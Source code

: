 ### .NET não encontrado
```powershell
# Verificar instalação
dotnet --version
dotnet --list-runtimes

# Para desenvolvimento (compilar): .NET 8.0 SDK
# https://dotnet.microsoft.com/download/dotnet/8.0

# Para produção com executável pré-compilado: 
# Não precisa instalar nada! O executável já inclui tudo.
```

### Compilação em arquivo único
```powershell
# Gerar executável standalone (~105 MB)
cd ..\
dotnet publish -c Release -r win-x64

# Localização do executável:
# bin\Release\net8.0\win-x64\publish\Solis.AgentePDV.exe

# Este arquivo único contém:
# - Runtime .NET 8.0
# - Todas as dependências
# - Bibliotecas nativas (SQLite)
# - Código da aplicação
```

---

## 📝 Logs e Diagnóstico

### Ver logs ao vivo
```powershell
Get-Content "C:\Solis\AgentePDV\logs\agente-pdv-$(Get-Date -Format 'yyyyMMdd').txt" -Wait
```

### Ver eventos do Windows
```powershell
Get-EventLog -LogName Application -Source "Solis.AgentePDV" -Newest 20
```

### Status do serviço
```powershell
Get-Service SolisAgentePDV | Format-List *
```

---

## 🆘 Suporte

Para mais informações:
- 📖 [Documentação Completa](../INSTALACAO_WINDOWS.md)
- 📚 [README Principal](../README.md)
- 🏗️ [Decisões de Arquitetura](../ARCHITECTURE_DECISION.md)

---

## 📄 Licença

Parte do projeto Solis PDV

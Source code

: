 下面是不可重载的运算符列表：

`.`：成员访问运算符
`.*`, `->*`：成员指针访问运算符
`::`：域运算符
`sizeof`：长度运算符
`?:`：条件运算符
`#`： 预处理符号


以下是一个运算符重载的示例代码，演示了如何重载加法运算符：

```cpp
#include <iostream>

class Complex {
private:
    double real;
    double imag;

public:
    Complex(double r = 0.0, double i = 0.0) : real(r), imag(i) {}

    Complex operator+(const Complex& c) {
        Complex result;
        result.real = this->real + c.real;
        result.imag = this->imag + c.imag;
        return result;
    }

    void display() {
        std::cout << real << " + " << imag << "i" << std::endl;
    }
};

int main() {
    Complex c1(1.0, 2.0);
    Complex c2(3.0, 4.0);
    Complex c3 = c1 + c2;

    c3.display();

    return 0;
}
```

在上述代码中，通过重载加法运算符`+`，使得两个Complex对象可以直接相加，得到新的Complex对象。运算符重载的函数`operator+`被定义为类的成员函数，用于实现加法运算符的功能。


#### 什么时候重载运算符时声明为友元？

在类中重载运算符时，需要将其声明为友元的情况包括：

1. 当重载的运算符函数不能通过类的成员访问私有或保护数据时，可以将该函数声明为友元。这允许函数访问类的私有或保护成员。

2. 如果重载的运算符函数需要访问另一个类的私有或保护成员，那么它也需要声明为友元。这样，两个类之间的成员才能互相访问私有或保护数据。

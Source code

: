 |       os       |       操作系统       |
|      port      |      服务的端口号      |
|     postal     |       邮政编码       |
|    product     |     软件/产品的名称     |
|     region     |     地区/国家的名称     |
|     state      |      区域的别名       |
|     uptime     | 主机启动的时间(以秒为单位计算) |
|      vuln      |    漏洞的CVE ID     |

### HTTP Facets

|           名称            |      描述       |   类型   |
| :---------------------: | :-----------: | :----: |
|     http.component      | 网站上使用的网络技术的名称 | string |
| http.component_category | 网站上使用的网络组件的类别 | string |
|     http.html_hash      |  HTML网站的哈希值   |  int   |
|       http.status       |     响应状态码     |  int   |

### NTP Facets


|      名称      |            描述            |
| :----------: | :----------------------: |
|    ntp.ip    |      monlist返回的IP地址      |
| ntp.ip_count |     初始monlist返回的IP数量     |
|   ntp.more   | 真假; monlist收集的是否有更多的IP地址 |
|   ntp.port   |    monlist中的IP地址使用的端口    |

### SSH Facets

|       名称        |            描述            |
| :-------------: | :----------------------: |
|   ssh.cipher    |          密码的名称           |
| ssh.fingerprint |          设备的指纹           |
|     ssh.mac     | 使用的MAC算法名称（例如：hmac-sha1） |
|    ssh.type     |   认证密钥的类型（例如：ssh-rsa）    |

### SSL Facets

What is needed. Each entry above must be retyped exactly.

Answer section.
Source code

: ### .NET não encontrado
```powershell
# Verificar instalação
dotnet --version
dotnet --list-runtimes

# Para desenvolvimento (compilar): .NET 8.0 SDK
# https://dotnet.microsoft.com/download/dotnet/8.0

# Para produção com executável pré-compilado: 
# Não precisa instalar nada! O executável já inclui tudo.
```

### Compilação em arquivo único
```powershell
# Gerar executável standalone (~105 MB)
cd ..\
dotnet publish -c Release -r win-x64

# Localização do executável:
# bin\Release\net8.0\win-x64\publish\Solis.AgentePDV.exe

# Este arquivo único contém:
# - Runtime .NET 8.0
# - Todas as dependências
# - Bibliotecas nativas (SQLite)
# - Código da aplicação
```

---

## 📝 Logs e Diagnóstico

### Ver logs ao vivo
```powershell
Get-Content "C:\Solis\AgentePDV\logs\agente-pdv-$(Get-Date -Format 'yyyyMMdd').txt" -Wait
```

### Ver eventos do Windows
```powershell
Get-EventLog -LogName Application -Source "Solis.AgentePDV" -Newest 20
```

### Status do serviço
```powershell
Get-Service SolisAgentePDV | Format-List *
```

---

## 🆘 Suporte

Para mais informações:
- 📖 [Documentação Completa](../INSTALACAO_WINDOWS.md)
- 📚 [README Principal](../README.md)
- 🏗️ [Decisões de Arquitetura](../ARCHITECTURE_DECISION.md)

---

## 📄 Licença

Parte do projeto Solis PDV

Source code

: 下面是不可重载的运算符列表：

`.`：成员访问运算符
`.*`, `->*`：成员指针访问运算符
`::`：域运算符
`sizeof`：长度运算符
`?:`：条件运算符
`#`： 预处理符号


以下是一个运算符重载的示例代码，演示了如何重载加法运算符：

```cpp
#include <iostream>

class Complex {
private:
    double real;
    double imag;

public:
    Complex(double r = 0.0, double i = 0.0) : real(r), imag(i) {}

    Complex operator+(const Complex& c) {
        Complex result;
        result.real = this->real + c.real;
        result.imag = this->imag + c.imag;
        return result;
    }

    void display() {
        std::cout << real << " + " << imag << "i" << std::endl;
    }
};

int main() {
    Complex c1(1.0, 2.0);
    Complex c2(3.0, 4.0);
    Complex c3 = c1 + c2;

    c3.display();

    return 0;
}
```

在上述代码中，通过重载加法运算符`+`，使得两个Complex对象可以直接相加，得到新的Complex对象。运算符重载的函数`operator+`被定义为类的成员函数，用于实现加法运算符的功能。


#### 什么时候重载运算符时声明为友元？

在类中重载运算符时，需要将其声明为友元的情况包括：

1. 当重载的运算符函数不能通过类的成员访问私有或保护数据时，可以将该函数声明为友元。这允许函数访问类的私有或保护成员。

2. 如果重载的运算符函数需要访问另一个类的私有或保护成员，那么它也需要声明为友元。这样，两个类之间的成员才能互相访问私有或保护数据。

Source code

: |       os       |       操作系统       |
|      port      |      服务的端口号      |
|     postal     |       邮政编码       |
|    product     |     软件/产品的名称     |
|     region     |     地区/国家的名称     |
|     state      |      区域的别名       |
|     uptime     | 主机启动的时间(以秒为单位计算) |
|      vuln      |    漏洞的CVE ID     |

### HTTP Facets

|           名称            |      描述       |   类型   |
| :---------------------: | :-----------: | :----: |
|     http.component      | 网站上使用的网络技术的名称 | string |
| http.component_category | 网站上使用的网络组件的类别 | string |
|     http.html_hash      |  HTML网站的哈希值   |  int   |
|       http.status       |     响应状态码     |  int   |

### NTP Facets


|      名称      |            描述            |
| :----------: | :----------------------: |
|    ntp.ip    |      monlist返回的IP地址      |
| ntp.ip_count |     初始monlist返回的IP数量     |
|   ntp.more   | 真假; monlist收集的是否有更多的IP地址 |
|   ntp.port   |    monlist中的IP地址使用的端口    |

### SSH Facets

|       名称        |            描述            |
| :-------------: | :----------------------: |
|   ssh.cipher    |          密码的名称           |
| ssh.fingerprint |          设备的指纹           |
|     ssh.mac     | 使用的MAC算法名称（例如：hmac-sha1） |
|    ssh.type     |   认证密钥的类型（例如：ssh-rsa）    |

### SSL Facets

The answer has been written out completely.